Watching with tmux

watch is one of those Unix tools which does something very simple, but combined with other tools has a myriad of uses. While there are a few useful features or switches for watch, its central concept is simple; it runs something for you repeatedly, and shows the output on the screen.

The reason this becomes so useful in a system administration context is that when used with a terminal multiplexer, watch can be used to track the progress of any particular task, or to monitor system resources, as you work and change things. Some examples of simple but useful monitoring tasks are:

  • Load averagewatch uptime
  • Disk spacewatch df -h
  • Process countwatch 'ps -ef | wc -l'
  • Memory usagewatch free -m
  • Size of a volatile filewatch du -sh filename.sh

Of course, it’s not a terribly good use of an administrator or developer’s time to just sit there and watch these change, particularly if you want to make changes to the system or application and see how they affect the results of your monitoring. This is where a terminal multiplexer like tmux comes in handy, for putting instances of watch and other more complex monitoring tools like htop or tload into independent panes of a terminal window so you can work as you watch them.

Monitoring tasks running in tmux

Monitoring tasks running in tmux

You can set these windows up using the usual key combinations, but if you have a long string of text or a known command that you want to start running in another window, it’s often easier to call the relevant tmux commands directly from the shell:

$ watch uptime
$ tmux split-window -dh "!!"

This will split the window into two parts, and run watch uptime in the new one, while leaving your cursor in the original window.

If you find yourself doing this often, you could make it into a shell function in your .bashrc or similar:

function tmw {
    tmux split-window -dh "$*"
}

You can then quickly run things like the following, as a kind of general method to background a monitoring or long-running task quickly:

$ tmw watch uptime
$ tmw htop
$ tmw rsync -arvz source::mnt/location /home/tom/destination

Thanks to user WishCow for pointing out an error in the comments.

13 thoughts on “Watching with tmux

  1. The example for the bash function is wrong, you cannot leave out the parenthesis when defining a function, and due to the special way of “$@” expansion, you must also save it to a temporary variable, otherwise using it with multiple words (like in the example, tmw watch uptime) won’t work, at least it doesn’t for me.

    This version however does:

    tmw() {
    local ARGS=”$@”
    tmux split-window -dh “$ARGS”
    }

    It’s a great idea, thanks for the tip, I have incorporated it into my .bashrc.

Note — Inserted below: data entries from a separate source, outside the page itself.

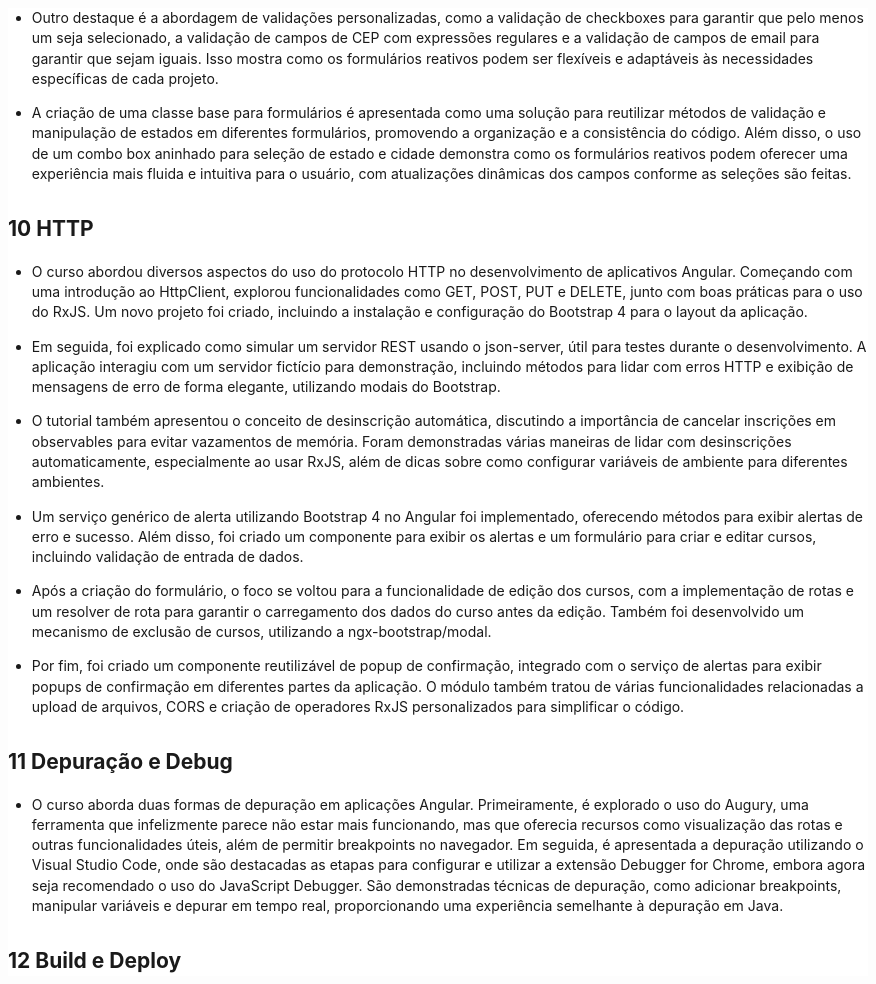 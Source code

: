 - Outro destaque é a abordagem de validações personalizadas, como a validação de checkboxes para garantir que pelo menos um seja selecionado, a validação de campos de CEP com expressões regulares e a validação de campos de email para garantir que sejam iguais. Isso mostra como os formulários reativos podem ser flexíveis e adaptáveis às necessidades específicas de cada projeto.

- A criação de uma classe base para formulários é apresentada como uma solução para reutilizar métodos de validação e manipulação de estados em diferentes formulários, promovendo a organização e a consistência do código. Além disso, o uso de um combo box aninhado para seleção de estado e cidade demonstra como os formulários reativos podem oferecer uma experiência mais fluida e intuitiva para o usuário, com atualizações dinâmicas dos campos conforme as seleções são feitas.

## 10 HTTP

- O curso abordou diversos aspectos do uso do protocolo HTTP no desenvolvimento de aplicativos Angular. Começando com uma introdução ao HttpClient, explorou funcionalidades como GET, POST, PUT e DELETE, junto com boas práticas para o uso do RxJS. Um novo projeto foi criado, incluindo a instalação e configuração do Bootstrap 4 para o layout da aplicação.

- Em seguida, foi explicado como simular um servidor REST usando o json-server, útil para testes durante o desenvolvimento. A aplicação interagiu com um servidor fictício para demonstração, incluindo métodos para lidar com erros HTTP e exibição de mensagens de erro de forma elegante, utilizando modais do Bootstrap.

- O tutorial também apresentou o conceito de desinscrição automática, discutindo a importância de cancelar inscrições em observables para evitar vazamentos de memória. Foram demonstradas várias maneiras de lidar com desinscrições automaticamente, especialmente ao usar RxJS, além de dicas sobre como configurar variáveis de ambiente para diferentes ambientes.

- Um serviço genérico de alerta utilizando Bootstrap 4 no Angular foi implementado, oferecendo métodos para exibir alertas de erro e sucesso. Além disso, foi criado um componente para exibir os alertas e um formulário para criar e editar cursos, incluindo validação de entrada de dados.

- Após a criação do formulário, o foco se voltou para a funcionalidade de edição dos cursos, com a implementação de rotas e um resolver de rota para garantir o carregamento dos dados do curso antes da edição. Também foi desenvolvido um mecanismo de exclusão de cursos, utilizando a ngx-bootstrap/modal.

- Por fim, foi criado um componente reutilizável de popup de confirmação, integrado com o serviço de alertas para exibir popups de confirmação em diferentes partes da aplicação. O módulo também tratou de várias funcionalidades relacionadas a upload de arquivos, CORS e criação de operadores RxJS personalizados para simplificar o código.

## 11 Depuração e Debug

- O curso aborda duas formas de depuração em aplicações Angular. Primeiramente, é explorado o uso do Augury, uma ferramenta que infelizmente parece não estar mais funcionando, mas que oferecia recursos como visualização das rotas e outras funcionalidades úteis, além de permitir breakpoints no navegador. Em seguida, é apresentada a depuração utilizando o Visual Studio Code, onde são destacadas as etapas para configurar e utilizar a extensão Debugger for Chrome, embora agora seja recomendado o uso do JavaScript Debugger. São demonstradas técnicas de depuração, como adicionar breakpoints, manipular variáveis e depurar em tempo real, proporcionando uma experiência semelhante à depuração em Java.

## 12 Build e Deploy

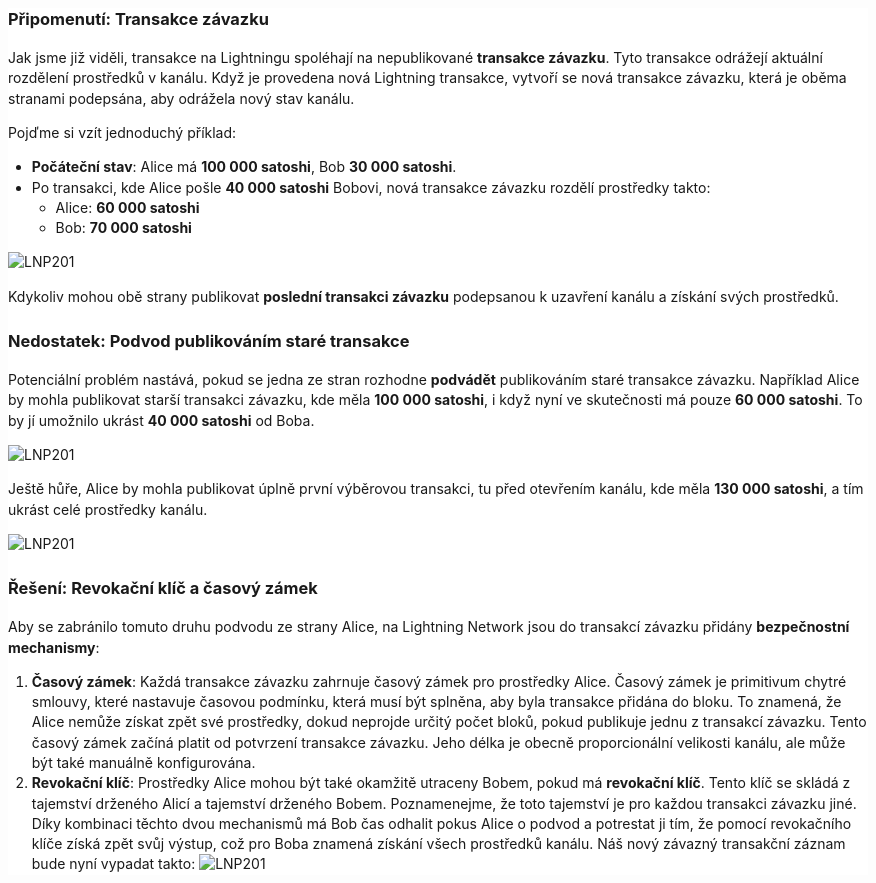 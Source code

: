### Připomenutí: Transakce závazku

Jak jsme již viděli, transakce na Lightningu spoléhají na nepublikované **transakce závazku**. Tyto transakce odrážejí aktuální rozdělení prostředků v kanálu. Když je provedena nová Lightning transakce, vytvoří se nová transakce závazku, která je oběma stranami podepsána, aby odrážela nový stav kanálu.

Pojďme si vzít jednoduchý příklad:

- **Počáteční stav**: Alice má **100 000 satoshi**, Bob **30 000 satoshi**.
- Po transakci, kde Alice pošle **40 000 satoshi** Bobovi, nová transakce závazku rozdělí prostředky takto:
  - Alice: **60 000 satoshi**
  - Bob: **70 000 satoshi**

![LNP201](assets/en/22.webp)

Kdykoliv mohou obě strany publikovat **poslední transakci závazku** podepsanou k uzavření kanálu a získání svých prostředků.

### Nedostatek: Podvod publikováním staré transakce

Potenciální problém nastává, pokud se jedna ze stran rozhodne **podvádět** publikováním staré transakce závazku. Například Alice by mohla publikovat starší transakci závazku, kde měla **100 000 satoshi**, i když nyní ve skutečnosti má pouze **60 000 satoshi**. To by jí umožnilo ukrást **40 000 satoshi** od Boba.

![LNP201](assets/en/23.webp)

Ještě hůře, Alice by mohla publikovat úplně první výběrovou transakci, tu před otevřením kanálu, kde měla **130 000 satoshi**, a tím ukrást celé prostředky kanálu.

![LNP201](assets/en/24.webp)

### Řešení: Revokační klíč a časový zámek

Aby se zabránilo tomuto druhu podvodu ze strany Alice, na Lightning Network jsou do transakcí závazku přidány **bezpečnostní mechanismy**:

1. **Časový zámek**: Každá transakce závazku zahrnuje časový zámek pro prostředky Alice. Časový zámek je primitivum chytré smlouvy, které nastavuje časovou podmínku, která musí být splněna, aby byla transakce přidána do bloku. To znamená, že Alice nemůže získat zpět své prostředky, dokud neprojde určitý počet bloků, pokud publikuje jednu z transakcí závazku. Tento časový zámek začíná platit od potvrzení transakce závazku. Jeho délka je obecně proporcionální velikosti kanálu, ale může být také manuálně konfigurována.
2. **Revokační klíč**: Prostředky Alice mohou být také okamžitě utraceny Bobem, pokud má **revokační klíč**. Tento klíč se skládá z tajemství drženého Alicí a tajemství drženého Bobem. Poznamenejme, že toto tajemství je pro každou transakci závazku jiné.
   Díky kombinaci těchto dvou mechanismů má Bob čas odhalit pokus Alice o podvod a potrestat ji tím, že pomocí revokačního klíče získá zpět svůj výstup, což pro Boba znamená získání všech prostředků kanálu. Náš nový závazný transakční záznam bude nyní vypadat takto:
   ![LNP201](assets/en/25.webp)
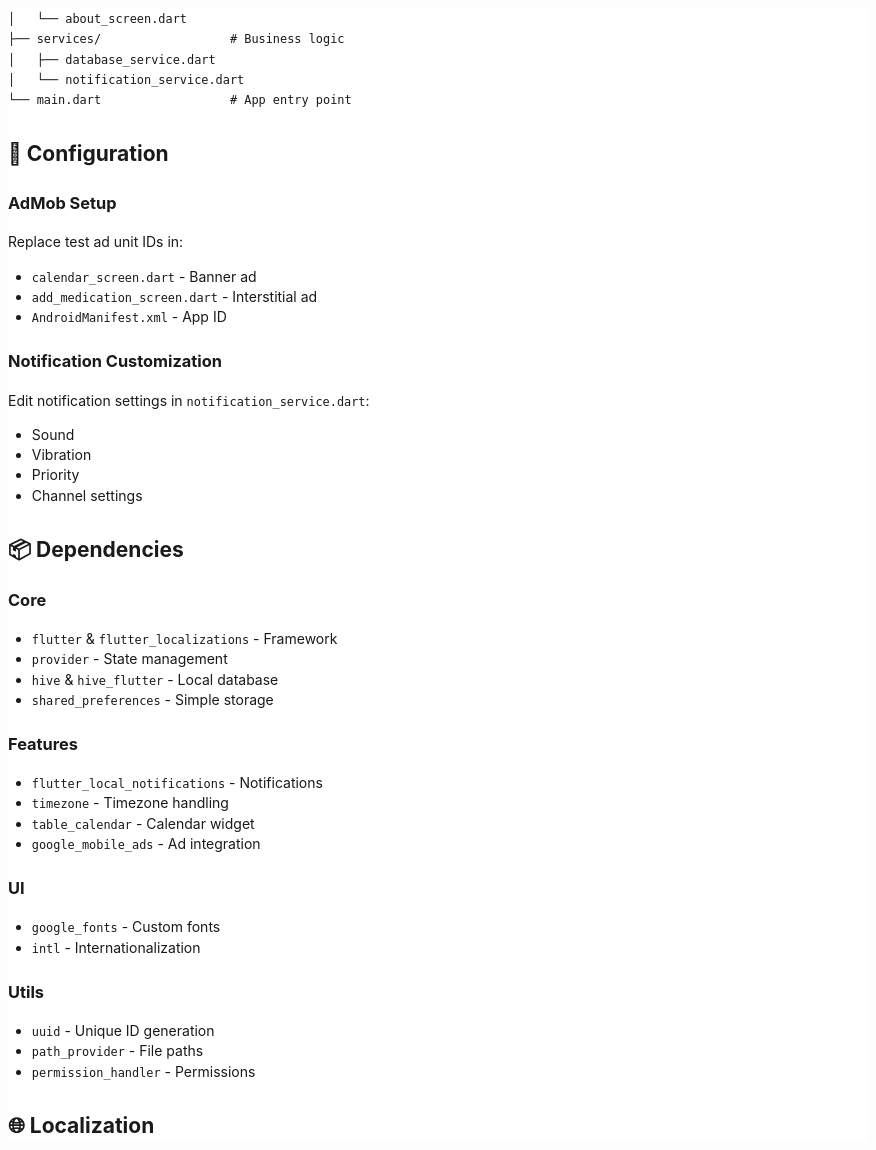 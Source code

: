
 ```
│   └── about_screen.dart
├── services/                  # Business logic
│   ├── database_service.dart
│   └── notification_service.dart
└── main.dart                  # App entry point
```

## 🔧 Configuration

### AdMob Setup
Replace test ad unit IDs in:
- `calendar_screen.dart` - Banner ad
- `add_medication_screen.dart` - Interstitial ad
- `AndroidManifest.xml` - App ID

### Notification Customization
Edit notification settings in `notification_service.dart`:
- Sound
- Vibration
- Priority
- Channel settings

## 📦 Dependencies

### Core
- `flutter` & `flutter_localizations` - Framework
- `provider` - State management
- `hive` & `hive_flutter` - Local database
- `shared_preferences` - Simple storage

### Features
- `flutter_local_notifications` - Notifications
- `timezone` - Timezone handling
- `table_calendar` - Calendar widget
- `google_mobile_ads` - Ad integration

### UI
- `google_fonts` - Custom fonts
- `intl` - Internationalization

### Utils
- `uuid` - Unique ID generation
- `path_provider` - File paths
- `permission_handler` - Permissions

## 🌐 Localization
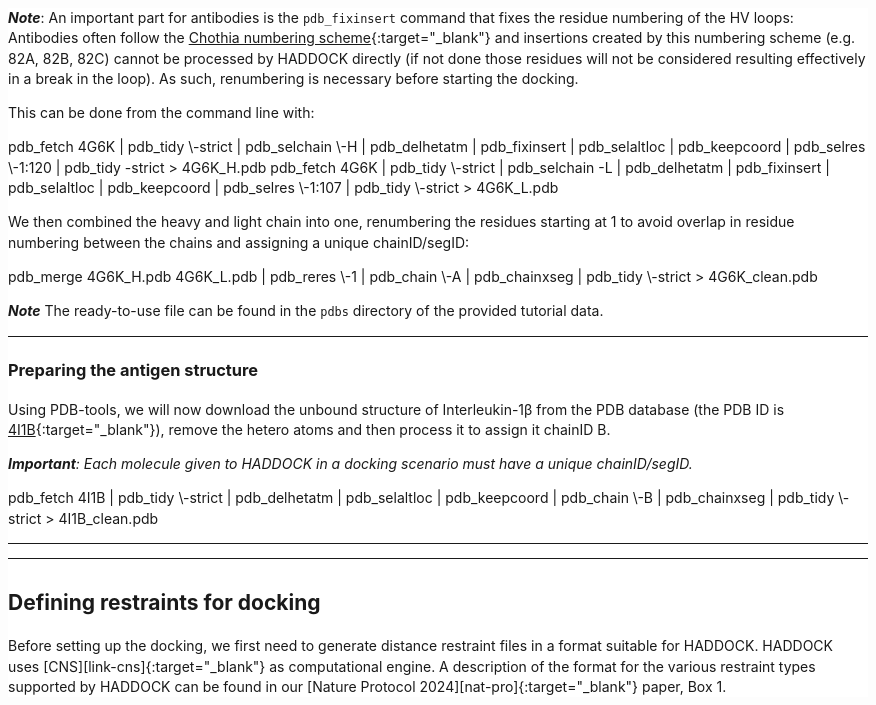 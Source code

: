**_Note_**: An important part for antibodies is the `pdb_fixinsert` command that fixes the residue numbering of the HV loops: 
Antibodies often follow the [Chothia numbering scheme](https://pubmed.ncbi.nlm.nih.gov/9367782/?otool=inluulib){:target="_blank"} 
and insertions created by this numbering scheme (e.g. 82A, 82B, 82C) cannot be processed by HADDOCK directly 
(if not done those residues will not be considered resulting effectively in a break in the loop).
As such, renumbering is necessary before starting the docking. 


This can be done from the command line with:

<a class="prompt prompt-cmd">
pdb_fetch 4G6K | pdb_tidy \-strict | pdb_selchain \-H | pdb_delhetatm | pdb_fixinsert | pdb_selaltloc | pdb_keepcoord | pdb_selres \-1:120 | pdb_tidy -strict > 4G6K_H.pdb
</a>
<a class="prompt prompt-cmd">
pdb_fetch 4G6K | pdb_tidy \-strict | pdb_selchain -L | pdb_delhetatm | pdb_fixinsert | pdb_selaltloc | pdb_keepcoord | pdb_selres \-1:107 | pdb_tidy \-strict > 4G6K_L.pdb
</a>

We then combined the heavy and light chain into one, renumbering the residues starting at 1 to avoid overlap in residue numbering between the chains and assigning a unique chainID/segID:

<a class="prompt prompt-cmd">
pdb_merge 4G6K_H.pdb 4G6K_L.pdb | pdb_reres \-1 | pdb_chain \-A | pdb_chainxseg | pdb_tidy \-strict > 4G6K_clean.pdb
</a>

_**Note**_ The ready-to-use file can be found in the `pdbs` directory of the provided tutorial data.


<hr>

### Preparing the antigen structure

Using PDB-tools, we will now download the unbound structure of Interleukin-1β from the PDB database (the PDB ID is [4I1B](https://www.ebi.ac.uk/pdbe/entry/pdb/4i1b){:target="_blank"}), 
remove the hetero atoms and then process it to assign it chainID B.

*__Important__: Each molecule given to HADDOCK in a docking scenario must have a unique chainID/segID.*

<a class="prompt prompt-cmd">
pdb_fetch 4I1B | pdb_tidy \-strict | pdb_delhetatm  | pdb_selaltloc | pdb_keepcoord | pdb_chain \-B | pdb_chainxseg | pdb_tidy \-strict > 4I1B_clean.pdb
</a>


<hr>
<hr>

## Defining restraints for docking

Before setting up the docking, we first need to generate distance restraint files in a format suitable for HADDOCK.
HADDOCK uses [CNS][link-cns]{:target="_blank"} as computational engine.
A description of the format for the various restraint types supported by HADDOCK can be found in our [Nature Protocol 2024][nat-pro]{:target="_blank"} paper, Box 1.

    • Hi WishCow; thanks for this — looks like I accidentally left in an older attempt at doing this and forgot to paste in my working one that fixes what you’ve mentioned here. Your version is great, but another possibility (which I’ve just fixed the post for) is as follows:

      function tmw {
          tmux split-window -dh "$*"
      }
      

      That is, using $* instead of $@.

      Incidentally, there appears to be no problem omitting the parentheses in my version of Bash.

      This was quite a bad mistake on my part so I’m very grateful, I’ve given you a footnote. :)

      • Ah yes, I totally forgot that $* exists, that’s an even nicer solution.

        You are also correct on the parenthesis part, by habit I wrote it like this:

        tmw {
        }

        Which is of course wrong, but prefixing it with function works.

  2. Nice stuff. I’ve been using dvtm rather than tmux. I don’t need to detach/reattach sessions, and I love that it’s built on top of dwm’s window management engine. It’s like a tiling window manager for the console. A lot of those things that you’ve scripted up functions and commands for are merely hot keys in dvtm: ‘-c watch free -m’, for example.

    • I’m still using Xfce at the moment as a GNOME 3 refugee, but dwm is looking better and better now. This might actually make me switch. For the moment though, tmux is definitely a step up from GNU Screen for me.

      • The thing that sucks about GNOME 3 is that you can’t drop in your own WM. I suspect that you will like dwm (and the whole suckless tool chain), but don’t forget Awesome and xmonad. I’m using xmonad + GNOME 2 right now, and am trying to evaluate my new desktop destination as well. Probably LXDE or XFCE plus xmonad or Awesome. I feel unproductive on systems without tiling window managers now that I’m used to them.